-- What you need to do --
Go over the data and keep only the lines that include "cite".

-- Data items --
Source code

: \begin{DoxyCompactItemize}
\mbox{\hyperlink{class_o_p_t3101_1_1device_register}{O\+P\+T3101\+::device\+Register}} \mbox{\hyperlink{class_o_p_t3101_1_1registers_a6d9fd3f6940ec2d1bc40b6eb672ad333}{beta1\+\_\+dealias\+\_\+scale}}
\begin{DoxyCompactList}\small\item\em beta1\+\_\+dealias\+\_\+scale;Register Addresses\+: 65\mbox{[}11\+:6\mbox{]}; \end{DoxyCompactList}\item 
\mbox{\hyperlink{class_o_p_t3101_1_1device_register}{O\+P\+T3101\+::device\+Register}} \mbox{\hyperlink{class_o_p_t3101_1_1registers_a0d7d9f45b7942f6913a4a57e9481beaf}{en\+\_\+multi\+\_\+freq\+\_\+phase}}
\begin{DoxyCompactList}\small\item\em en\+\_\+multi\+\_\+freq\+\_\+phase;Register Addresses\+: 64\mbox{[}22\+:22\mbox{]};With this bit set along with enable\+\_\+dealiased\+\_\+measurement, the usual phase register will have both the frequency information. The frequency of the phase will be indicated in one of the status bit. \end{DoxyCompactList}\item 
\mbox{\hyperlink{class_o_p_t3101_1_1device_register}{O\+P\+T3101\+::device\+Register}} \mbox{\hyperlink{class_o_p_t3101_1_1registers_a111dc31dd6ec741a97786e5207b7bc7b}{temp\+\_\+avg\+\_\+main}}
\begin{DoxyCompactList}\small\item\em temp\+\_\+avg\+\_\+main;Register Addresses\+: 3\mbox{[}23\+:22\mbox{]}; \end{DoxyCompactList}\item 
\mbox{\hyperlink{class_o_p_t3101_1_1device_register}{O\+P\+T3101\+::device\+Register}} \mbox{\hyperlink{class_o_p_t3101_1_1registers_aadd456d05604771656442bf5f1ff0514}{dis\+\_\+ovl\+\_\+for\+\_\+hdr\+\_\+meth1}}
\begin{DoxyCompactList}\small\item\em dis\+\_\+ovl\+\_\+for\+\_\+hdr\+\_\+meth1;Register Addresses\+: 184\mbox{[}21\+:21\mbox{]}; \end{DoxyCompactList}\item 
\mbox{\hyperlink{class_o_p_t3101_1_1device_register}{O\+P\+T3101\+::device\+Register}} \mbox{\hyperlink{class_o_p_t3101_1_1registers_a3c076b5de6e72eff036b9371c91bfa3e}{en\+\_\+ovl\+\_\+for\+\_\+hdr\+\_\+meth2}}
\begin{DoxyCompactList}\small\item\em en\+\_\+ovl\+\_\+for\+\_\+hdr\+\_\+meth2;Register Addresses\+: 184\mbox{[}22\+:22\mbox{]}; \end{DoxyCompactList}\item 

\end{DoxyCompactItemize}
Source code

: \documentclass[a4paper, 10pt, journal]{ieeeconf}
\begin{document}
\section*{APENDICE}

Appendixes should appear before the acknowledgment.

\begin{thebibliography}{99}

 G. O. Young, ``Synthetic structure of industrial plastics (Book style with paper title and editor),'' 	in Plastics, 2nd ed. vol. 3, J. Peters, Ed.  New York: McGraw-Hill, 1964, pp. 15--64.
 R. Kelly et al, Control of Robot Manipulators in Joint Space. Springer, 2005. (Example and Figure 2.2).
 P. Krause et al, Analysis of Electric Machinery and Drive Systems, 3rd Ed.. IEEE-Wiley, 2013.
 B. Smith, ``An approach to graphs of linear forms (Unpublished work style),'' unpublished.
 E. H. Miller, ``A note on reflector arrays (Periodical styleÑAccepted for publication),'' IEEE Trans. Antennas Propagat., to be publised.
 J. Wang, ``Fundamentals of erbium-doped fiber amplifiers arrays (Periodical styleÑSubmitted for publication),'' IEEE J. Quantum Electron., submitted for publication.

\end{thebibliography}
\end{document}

==

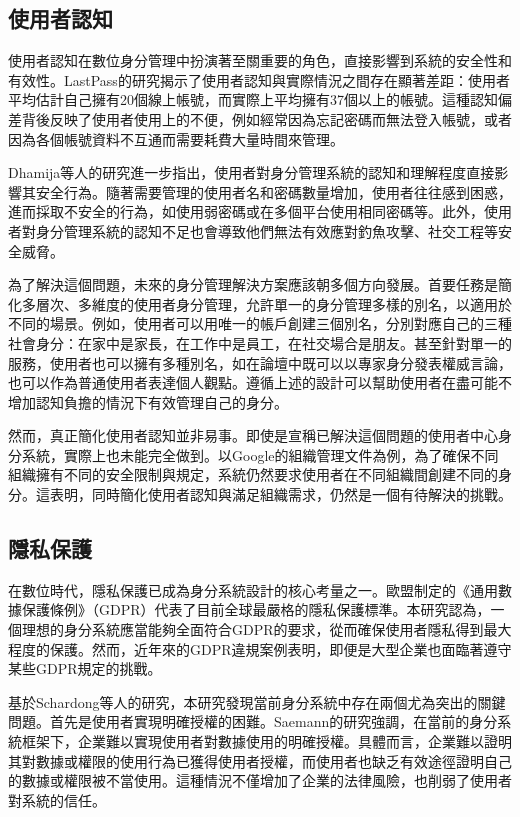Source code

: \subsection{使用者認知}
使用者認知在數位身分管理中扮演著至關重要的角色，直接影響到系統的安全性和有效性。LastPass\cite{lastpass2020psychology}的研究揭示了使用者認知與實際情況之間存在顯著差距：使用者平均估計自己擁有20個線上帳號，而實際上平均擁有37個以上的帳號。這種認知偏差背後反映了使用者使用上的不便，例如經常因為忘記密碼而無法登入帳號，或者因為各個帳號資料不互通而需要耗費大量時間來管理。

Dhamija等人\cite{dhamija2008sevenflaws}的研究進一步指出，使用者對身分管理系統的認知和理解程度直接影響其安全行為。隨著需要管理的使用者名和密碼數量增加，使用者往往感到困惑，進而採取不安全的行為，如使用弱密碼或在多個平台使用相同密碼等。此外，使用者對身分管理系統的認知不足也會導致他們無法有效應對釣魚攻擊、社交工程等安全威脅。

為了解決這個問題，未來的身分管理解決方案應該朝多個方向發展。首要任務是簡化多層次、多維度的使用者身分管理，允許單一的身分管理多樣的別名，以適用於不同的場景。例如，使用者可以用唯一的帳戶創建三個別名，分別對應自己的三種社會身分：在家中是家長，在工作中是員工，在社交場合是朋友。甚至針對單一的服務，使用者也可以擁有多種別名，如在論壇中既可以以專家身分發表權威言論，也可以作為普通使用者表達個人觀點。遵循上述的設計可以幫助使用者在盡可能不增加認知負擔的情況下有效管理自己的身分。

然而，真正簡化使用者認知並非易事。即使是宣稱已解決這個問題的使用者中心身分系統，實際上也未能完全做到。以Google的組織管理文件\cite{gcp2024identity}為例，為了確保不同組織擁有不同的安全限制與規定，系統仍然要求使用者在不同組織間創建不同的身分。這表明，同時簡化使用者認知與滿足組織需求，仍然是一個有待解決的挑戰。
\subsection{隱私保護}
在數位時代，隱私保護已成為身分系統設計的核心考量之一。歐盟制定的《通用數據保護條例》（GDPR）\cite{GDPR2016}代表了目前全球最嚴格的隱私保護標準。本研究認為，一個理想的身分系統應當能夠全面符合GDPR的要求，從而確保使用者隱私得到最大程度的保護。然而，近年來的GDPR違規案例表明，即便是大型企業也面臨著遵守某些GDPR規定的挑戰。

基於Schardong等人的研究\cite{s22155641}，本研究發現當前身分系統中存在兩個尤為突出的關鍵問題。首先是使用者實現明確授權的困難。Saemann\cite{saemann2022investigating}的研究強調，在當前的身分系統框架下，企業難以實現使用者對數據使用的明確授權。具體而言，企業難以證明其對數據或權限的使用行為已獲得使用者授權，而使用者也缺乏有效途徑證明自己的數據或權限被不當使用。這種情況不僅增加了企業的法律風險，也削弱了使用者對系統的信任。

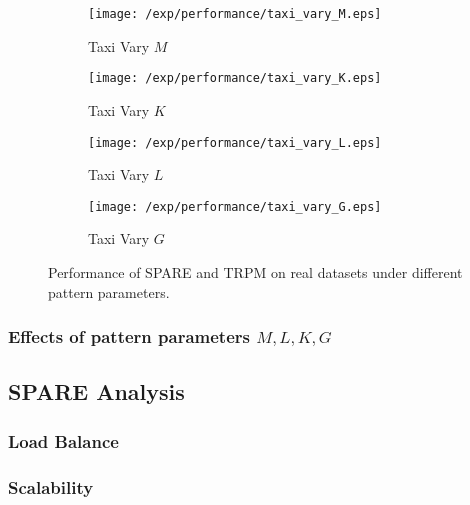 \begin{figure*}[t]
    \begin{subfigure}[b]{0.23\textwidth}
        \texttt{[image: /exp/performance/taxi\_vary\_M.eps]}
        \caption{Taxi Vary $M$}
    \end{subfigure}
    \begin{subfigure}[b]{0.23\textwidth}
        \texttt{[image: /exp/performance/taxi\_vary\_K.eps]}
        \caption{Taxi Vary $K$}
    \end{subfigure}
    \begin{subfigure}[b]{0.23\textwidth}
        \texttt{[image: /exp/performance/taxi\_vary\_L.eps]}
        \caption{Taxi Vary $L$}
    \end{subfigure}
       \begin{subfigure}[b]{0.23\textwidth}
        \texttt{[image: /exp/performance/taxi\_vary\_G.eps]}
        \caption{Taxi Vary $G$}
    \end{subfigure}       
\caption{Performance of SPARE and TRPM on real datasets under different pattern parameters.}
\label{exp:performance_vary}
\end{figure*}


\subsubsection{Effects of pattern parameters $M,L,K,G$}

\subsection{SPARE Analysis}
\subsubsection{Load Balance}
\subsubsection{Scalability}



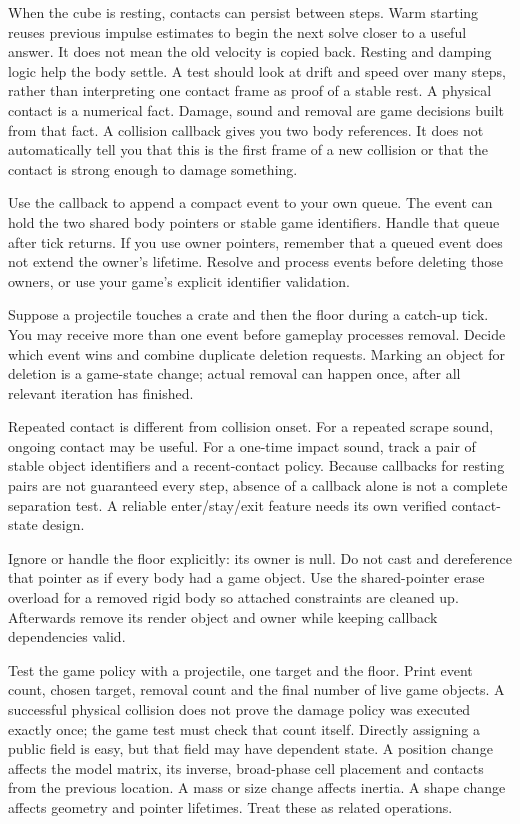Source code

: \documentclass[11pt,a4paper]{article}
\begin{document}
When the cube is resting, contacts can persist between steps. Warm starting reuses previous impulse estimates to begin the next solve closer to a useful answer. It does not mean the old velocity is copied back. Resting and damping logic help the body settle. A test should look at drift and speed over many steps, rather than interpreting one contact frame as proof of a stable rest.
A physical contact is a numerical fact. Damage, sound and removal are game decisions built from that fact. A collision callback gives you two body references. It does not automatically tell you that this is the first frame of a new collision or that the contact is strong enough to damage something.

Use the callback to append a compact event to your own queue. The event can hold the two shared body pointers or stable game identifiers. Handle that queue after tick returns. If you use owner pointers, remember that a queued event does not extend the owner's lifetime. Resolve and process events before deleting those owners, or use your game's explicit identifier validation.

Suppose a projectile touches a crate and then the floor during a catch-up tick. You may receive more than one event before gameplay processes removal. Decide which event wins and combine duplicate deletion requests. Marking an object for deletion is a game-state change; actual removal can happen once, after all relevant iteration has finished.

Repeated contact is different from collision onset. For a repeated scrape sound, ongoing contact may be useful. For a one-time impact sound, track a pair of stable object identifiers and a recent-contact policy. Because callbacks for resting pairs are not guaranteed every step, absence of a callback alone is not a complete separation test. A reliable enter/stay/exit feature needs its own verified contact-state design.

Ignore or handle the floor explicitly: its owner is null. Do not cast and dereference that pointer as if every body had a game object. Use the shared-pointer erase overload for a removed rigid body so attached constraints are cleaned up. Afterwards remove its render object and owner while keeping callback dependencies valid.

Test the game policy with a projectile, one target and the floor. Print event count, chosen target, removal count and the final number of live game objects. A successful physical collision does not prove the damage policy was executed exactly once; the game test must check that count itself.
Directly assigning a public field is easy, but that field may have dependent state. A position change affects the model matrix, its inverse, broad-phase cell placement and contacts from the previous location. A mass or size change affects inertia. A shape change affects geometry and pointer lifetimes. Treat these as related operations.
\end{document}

-- Solution to the problem --
使用者認知在數位身分管理中扮演著至關重要的角色，直接影響到系統的安全性和有效性。LastPass\cite{lastpass2020psychology}的研究揭示了使用者認知與實際情況之間存在顯著差距：使用者平均估計自己擁有20個線上帳號，而實際上平均擁有37個以上的帳號。這種認知偏差背後反映了使用者使用上的不便，例如經常因為忘記密碼而無法登入帳號，或者因為各個帳號資料不互通而需要耗費大量時間來管理。
Dhamija等人\cite{dhamija2008sevenflaws}的研究進一步指出，使用者對身分管理系統的認知和理解程度直接影響其安全行為。隨著需要管理的使用者名和密碼數量增加，使用者往往感到困惑，進而採取不安全的行為，如使用弱密碼或在多個平台使用相同密碼等。此外，使用者對身分管理系統的認知不足也會導致他們無法有效應對釣魚攻擊、社交工程等安全威脅。
然而，真正簡化使用者認知並非易事。即使是宣稱已解決這個問題的使用者中心身分系統，實際上也未能完全做到。以Google的組織管理文件\cite{gcp2024identity}為例，為了確保不同組織擁有不同的安全限制與規定，系統仍然要求使用者在不同組織間創建不同的身分。這表明，同時簡化使用者認知與滿足組織需求，仍然是一個有待解決的挑戰。
在數位時代，隱私保護已成為身分系統設計的核心考量之一。歐盟制定的《通用數據保護條例》（GDPR）\cite{GDPR2016}代表了目前全球最嚴格的隱私保護標準。本研究認為，一個理想的身分系統應當能夠全面符合GDPR的要求，從而確保使用者隱私得到最大程度的保護。然而，近年來的GDPR違規案例表明，即便是大型企業也面臨著遵守某些GDPR規定的挑戰。
基於Schardong等人的研究\cite{s22155641}，本研究發現當前身分系統中存在兩個尤為突出的關鍵問題。首先是使用者實現明確授權的困難。Saemann\cite{saemann2022investigating}的研究強調，在當前的身分系統框架下，企業難以實現使用者對數據使用的明確授權。具體而言，企業難以證明其對數據或權限的使用行為已獲得使用者授權，而使用者也缺乏有效途徑證明自己的數據或權限被不當使用。這種情況不僅增加了企業的法律風險，也削弱了使用者對系統的信任。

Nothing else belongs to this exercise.